Location: Commodity Protection and Quality
Title: Use of phosphite salts in laboratory and semi-commercial tests to control citrus postharvest decay Authors
|Cerioni, Luciana -|
|Rapisarda, Viviana -|
|Doctor, Julie -|
|Grech, Nigel -|
|Fikkert, Starlyn -|
|Ruiz, Tarcisio -|
|Fassel, Robert -|
Submitted to: Citrograph
Publication Type: Trade Journal
Publication Acceptance Date: December 15, 2012
Publication Date: December 31, 2012
Citation: Smilanick, J.L., Cerioni, L., Rapisarda, V., Doctor, J., Grech, N., Fikkert, S., Ruiz, T., Fassel, R. 2012. Use of phosphite salts in laboratory and semi-commercial tests to control citrus postharvest decay. Citrograph. 3(6):36-40. Interpretive Summary: A large portion of citrus fruit can be lost after harvest unless measures are taken, usually the application of fungicides, to control rot caused by several types of fungi. Both recently granted regulatory approval for use in California, calcium phosphite and potassium phosphite can control rot caused by some classes of fungi, and in this article we describe how these can best be used for this purpose under commercial conditions in citrus packinghouses. The impact of this work is to state some conclusions that clarify the effectiveness of these newly approved products, so managers of citrus packinghouses can make informed decisions about the materials they apply to control rot.

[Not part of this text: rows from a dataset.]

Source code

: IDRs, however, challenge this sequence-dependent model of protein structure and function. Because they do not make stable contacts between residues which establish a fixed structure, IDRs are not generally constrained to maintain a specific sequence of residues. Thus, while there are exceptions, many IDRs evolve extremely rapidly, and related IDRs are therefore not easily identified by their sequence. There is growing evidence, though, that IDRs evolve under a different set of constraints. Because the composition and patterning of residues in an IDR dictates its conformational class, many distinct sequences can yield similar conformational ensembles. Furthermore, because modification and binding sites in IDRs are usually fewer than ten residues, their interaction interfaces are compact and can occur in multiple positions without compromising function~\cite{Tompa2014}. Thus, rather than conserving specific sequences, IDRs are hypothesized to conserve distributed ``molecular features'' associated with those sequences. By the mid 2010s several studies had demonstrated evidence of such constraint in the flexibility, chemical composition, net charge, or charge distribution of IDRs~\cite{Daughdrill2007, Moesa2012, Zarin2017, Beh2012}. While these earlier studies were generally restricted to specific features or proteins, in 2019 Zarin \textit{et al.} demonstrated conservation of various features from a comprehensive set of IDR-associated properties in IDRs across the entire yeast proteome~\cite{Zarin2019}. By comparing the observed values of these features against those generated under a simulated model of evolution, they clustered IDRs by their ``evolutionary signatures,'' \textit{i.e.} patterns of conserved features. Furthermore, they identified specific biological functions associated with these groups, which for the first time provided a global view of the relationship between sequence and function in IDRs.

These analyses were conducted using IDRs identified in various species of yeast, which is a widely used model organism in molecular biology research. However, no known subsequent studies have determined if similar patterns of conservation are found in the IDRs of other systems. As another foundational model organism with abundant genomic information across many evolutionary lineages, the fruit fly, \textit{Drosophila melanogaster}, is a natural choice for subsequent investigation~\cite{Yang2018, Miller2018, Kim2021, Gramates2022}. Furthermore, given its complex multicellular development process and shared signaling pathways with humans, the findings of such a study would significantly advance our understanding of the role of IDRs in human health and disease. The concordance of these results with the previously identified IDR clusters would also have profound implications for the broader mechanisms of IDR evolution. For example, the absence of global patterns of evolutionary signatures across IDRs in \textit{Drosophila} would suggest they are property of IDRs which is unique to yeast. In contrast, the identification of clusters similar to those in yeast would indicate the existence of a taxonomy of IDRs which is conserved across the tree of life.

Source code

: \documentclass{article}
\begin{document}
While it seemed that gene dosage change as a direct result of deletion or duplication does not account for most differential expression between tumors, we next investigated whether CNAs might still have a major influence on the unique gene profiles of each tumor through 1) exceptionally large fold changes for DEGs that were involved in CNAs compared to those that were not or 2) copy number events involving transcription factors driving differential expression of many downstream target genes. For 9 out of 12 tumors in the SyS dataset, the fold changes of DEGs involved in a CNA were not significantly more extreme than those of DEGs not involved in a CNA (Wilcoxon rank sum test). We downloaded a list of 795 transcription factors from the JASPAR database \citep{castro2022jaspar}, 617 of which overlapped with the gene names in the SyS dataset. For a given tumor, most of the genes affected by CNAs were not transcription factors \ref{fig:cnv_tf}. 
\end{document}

Technical Abstract: Many growers of citrus fruit and other crops often apply phosphite or phosphorous acid containing products before harvest. Phosphite fungicides include calcium or potassium phosphite salts, or the phosphite-generating fungicide fosetyl-aluminium (Aliette®, Bayer CropScience). Recently, two products were also approved for postharvest use in California (KPhosTM, Pace International, Seattle, WA and Fungi-PhiteR, Plant Protectants Inc., Visalia, CA). This article reviews some of our work, a comprehensive description was recently published in the journal (Plant Disease). Potassium or calcium phosphite (or phosphonates) salts contain a less oxidized form of phosphorous, and formulations are available as fungicides, fertilizers, or “defense stimulators”. Their spectrum of fungicidal activity to control other fungi is irregular and some characteristics are unusual or even mysterious, such as systemic mobility in both xylem and phloem, and their natural absence in higher organisms (although they are found in some microorganisms). Phosphites are generally believed not to be able to supply phosphorus directly to plants and require oxidation prior to metabolic incorporation. Phosphites occur in low oxygen and anaerobic environments as part of the phosphorus cycling systems in soils and marine environments. Recent studies have shown that the microbial communities of soils possess the ability to oxidize phosphite to phosphate due to the presence of inducible phosphite dehydrogenase. The widespread occurance of these oxidative mechanisms in soils that oxidize phosphite in agrichemical products to phosphate bestows on these products a relatively benign environmental fate profile compared to complex organic structures of synthetic pesticides.